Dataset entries

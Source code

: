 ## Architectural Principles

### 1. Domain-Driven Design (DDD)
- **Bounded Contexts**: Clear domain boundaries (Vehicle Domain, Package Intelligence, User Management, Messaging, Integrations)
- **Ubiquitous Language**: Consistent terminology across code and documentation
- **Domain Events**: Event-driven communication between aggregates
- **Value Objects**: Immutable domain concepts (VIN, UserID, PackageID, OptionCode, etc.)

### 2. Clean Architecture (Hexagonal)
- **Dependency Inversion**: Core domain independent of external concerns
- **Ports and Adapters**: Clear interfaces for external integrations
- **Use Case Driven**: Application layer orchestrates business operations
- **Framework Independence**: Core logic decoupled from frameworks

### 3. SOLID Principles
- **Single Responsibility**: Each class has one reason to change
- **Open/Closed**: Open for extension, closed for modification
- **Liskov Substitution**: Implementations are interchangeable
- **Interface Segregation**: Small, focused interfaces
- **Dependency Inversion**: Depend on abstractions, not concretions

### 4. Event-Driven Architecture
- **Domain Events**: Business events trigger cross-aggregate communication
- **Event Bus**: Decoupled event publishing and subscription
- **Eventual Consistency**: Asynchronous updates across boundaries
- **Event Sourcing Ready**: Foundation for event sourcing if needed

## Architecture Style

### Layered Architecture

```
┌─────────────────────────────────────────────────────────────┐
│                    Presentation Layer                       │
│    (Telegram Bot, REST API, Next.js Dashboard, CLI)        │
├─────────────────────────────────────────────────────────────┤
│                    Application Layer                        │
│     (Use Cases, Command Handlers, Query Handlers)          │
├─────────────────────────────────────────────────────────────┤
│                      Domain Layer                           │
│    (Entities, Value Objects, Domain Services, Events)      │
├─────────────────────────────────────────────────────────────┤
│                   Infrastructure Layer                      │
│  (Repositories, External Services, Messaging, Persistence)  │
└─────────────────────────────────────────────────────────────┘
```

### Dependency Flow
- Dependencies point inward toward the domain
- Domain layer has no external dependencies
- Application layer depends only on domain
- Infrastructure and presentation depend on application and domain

→ WORK INSTRUCTION
Report each line in the entries where the string "Messaging" occurs.

→ ANSWER FOR THIS EXERCISE
- **Bounded Contexts**: Clear domain boundaries (Vehicle Domain, Package Intelligence, User Management, Messaging, Integrations)
│  (Repositories, External Services, Messaging, Persistence)  │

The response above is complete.